■ What you should do
Reproduce the lines below verbatim. Pictures are to be omitted.

■ Data to process
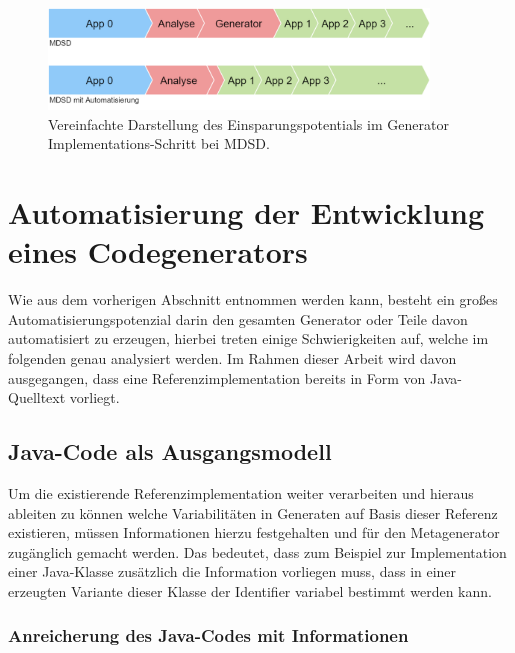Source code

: \documentclass[12pt,oneside,a4paper,parskip]{scrbook}
\begin{document}
\begin{figure}[htbp]
	\centering
	\includegraphics[width=0.9\textwidth]{bilder/vergleich_2}
	\caption{Vereinfachte Darstellung des Einsparungspotentials im Generator Implementations-Schritt bei MDSD.}
	\label{fig:vgl2}
\end{figure}


\section{Automatisierung der Entwicklung eines Codegenerators}

Wie aus dem vorherigen Abschnitt entnommen werden kann, besteht ein großes Automatisierungspotenzial darin den gesamten Generator oder Teile davon automatisiert zu erzeugen, hierbei treten einige Schwierigkeiten auf, welche im folgenden genau analysiert werden. Im Rahmen dieser Arbeit wird davon ausgegangen, dass eine Referenzimplementation bereits in Form von Java-Quelltext vorliegt.

\subsection{Java-Code als Ausgangsmodell}

Um die existierende Referenzimplementation weiter verarbeiten und hieraus ableiten zu können welche Variabilitäten in Generaten auf Basis dieser Referenz existieren, müssen Informationen hierzu festgehalten und für den Metagenerator zugänglich gemacht werden. Das bedeutet, dass zum Beispiel zur Implementation einer Java-Klasse zusätzlich die Information vorliegen muss, dass in einer erzeugten Variante dieser Klasse der Identifier variabel bestimmt werden kann.

\subsubsection{Anreicherung des Java-Codes mit Informationen}
\end{document}
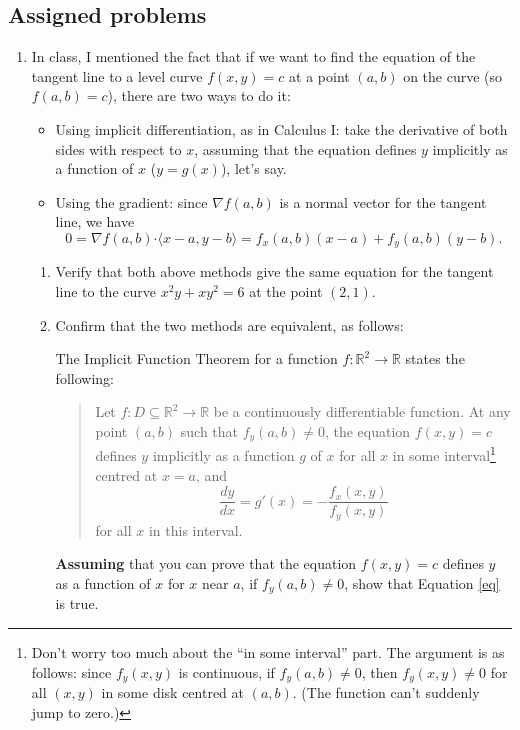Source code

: \documentclass[letterpaper,12pt]{article}
\newcommand{\R}{\mathbb{R}}
\newcommand{\dotp}{\boldsymbol{\cdot}}
\begin{document}
\subsection*{Assigned problems}
\begin{enumerate}
 \item In class, I mentioned the fact that if we want to find the equation of the tangent line to a level curve $f(x,y)=c$ at a point $(a,b)$ on the curve (so $f(a,b)=c$), there are two ways to do it:
\begin{itemize}
 \item Using implicit differentiation, as in Calculus I: take the derivative of both sides with respect to $x$, assuming that the equation defines $y$ implicitly as a function of $x$ ($y=g(x)$), let's say.
 \item Using the gradient: since $\nabla f(a,b)$ is a normal vector for the tangent line, we have 
\begin{equation}\label{qe}
 0=\nabla f(a,b)\dotp \langle x-a, y-b\rangle = f_x(a,b)(x-a)+f_y(a,b)(y-b).
\end{equation}
\end{itemize}
\begin{enumerate}
 \item Verify that both above methods give the same equation for the tangent line to the curve $x^2y+xy^2=6$ at the point $(2,1)$.
 \item Confirm that the two methods are equivalent, as follows:

The Implicit Function Theorem for a function $f:\R^2\to\R$ states the following:
\begin{quotation}
 Let $f:D\subseteq \R^2\to \R$ be a continuously differentiable function. At any point $(a,b)$ such that $f_y(a,b)\neq 0$, the equation $f(x,y)=c$ defines $y$ implicitly as a function $g$ of $x$ for all $x$ in some interval\footnote{Don't worry too much about the ``in some interval'' part. The argument is as follows: since $f_y(x,y)$ is continuous, if $f_y(a,b)\neq 0$, then $f_y(x,y)\neq 0$ for all $(x,y)$ in some disk centred at $(a,b)$. (The function can't suddenly jump to zero.)} centred at $x=a$, and
\begin{equation}\label{eq}
 \frac{dy}{dx} = g'(x) = - \frac{f_x(x,y)}{f_y(x,y)}
\end{equation}
for all $x$ in this interval.
\end{quotation}
{\bf Assuming} that you can prove that the equation $f(x,y)=c$ defines $y$ as a function of $x$ for $x$ near $a$, if $f_y(a,b)\neq 0$, show that Equation \eqref{eq} is true.


\end{enumerate}
\end{enumerate}
\end{document}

■ Problem solution
Source code

: \documentclass[12pt,oneside,a4paper,parskip]{scrbook}
\begin{document}
\begin{figure}[htbp]
	\centering
	\includegraphics[width=0.9\textwidth]{bilder/vergleich_2}
	\caption{Vereinfachte Darstellung des Einsparungspotentials im Generator Implementations-Schritt bei MDSD.}
	\label{fig:vgl2}
\end{figure}


\section{Automatisierung der Entwicklung eines Codegenerators}

Wie aus dem vorherigen Abschnitt entnommen werden kann, besteht ein großes Automatisierungspotenzial darin den gesamten Generator oder Teile davon automatisiert zu erzeugen, hierbei treten einige Schwierigkeiten auf, welche im folgenden genau analysiert werden. Im Rahmen dieser Arbeit wird davon ausgegangen, dass eine Referenzimplementation bereits in Form von Java-Quelltext vorliegt.

\subsection{Java-Code als Ausgangsmodell}

Um die existierende Referenzimplementation weiter verarbeiten und hieraus ableiten zu können welche Variabilitäten in Generaten auf Basis dieser Referenz existieren, müssen Informationen hierzu festgehalten und für den Metagenerator zugänglich gemacht werden. Das bedeutet, dass zum Beispiel zur Implementation einer Java-Klasse zusätzlich die Information vorliegen muss, dass in einer erzeugten Variante dieser Klasse der Identifier variabel bestimmt werden kann.

\subsubsection{Anreicherung des Java-Codes mit Informationen}
\end{document}
Source code

: \documentclass[letterpaper,12pt]{article}
\newcommand{\R}{\mathbb{R}}
\newcommand{\dotp}{\boldsymbol{\cdot}}
\begin{document}
\subsection*{Assigned problems}
\begin{enumerate}
 \item In class, I mentioned the fact that if we want to find the equation of the tangent line to a level curve $f(x,y)=c$ at a point $(a,b)$ on the curve (so $f(a,b)=c$), there are two ways to do it:
\begin{itemize}
 \item Using implicit differentiation, as in Calculus I: take the derivative of both sides with respect to $x$, assuming that the equation defines $y$ implicitly as a function of $x$ ($y=g(x)$), let's say.
 \item Using the gradient: since $\nabla f(a,b)$ is a normal vector for the tangent line, we have 
\begin{equation}\label{qe}
 0=\nabla f(a,b)\dotp \langle x-a, y-b\rangle = f_x(a,b)(x-a)+f_y(a,b)(y-b).
\end{equation}
\end{itemize}
\begin{enumerate}
 \item Verify that both above methods give the same equation for the tangent line to the curve $x^2y+xy^2=6$ at the point $(2,1)$.
 \item Confirm that the two methods are equivalent, as follows:

The Implicit Function Theorem for a function $f:\R^2\to\R$ states the following:
\begin{quotation}
 Let $f:D\subseteq \R^2\to \R$ be a continuously differentiable function. At any point $(a,b)$ such that $f_y(a,b)\neq 0$, the equation $f(x,y)=c$ defines $y$ implicitly as a function $g$ of $x$ for all $x$ in some interval\footnote{Don't worry too much about the ``in some interval'' part. The argument is as follows: since $f_y(x,y)$ is continuous, if $f_y(a,b)\neq 0$, then $f_y(x,y)\neq 0$ for all $(x,y)$ in some disk centred at $(a,b)$. (The function can't suddenly jump to zero.)} centred at $x=a$, and
\begin{equation}\label{eq}
 \frac{dy}{dx} = g'(x) = - \frac{f_x(x,y)}{f_y(x,y)}
\end{equation}
for all $x$ in this interval.
\end{quotation}
{\bf Assuming} that you can prove that the equation $f(x,y)=c$ defines $y$ as a function of $x$ for $x$ near $a$, if $f_y(a,b)\neq 0$, show that Equation \eqref{eq} is true.


\end{enumerate}
\end{enumerate}
\end{document}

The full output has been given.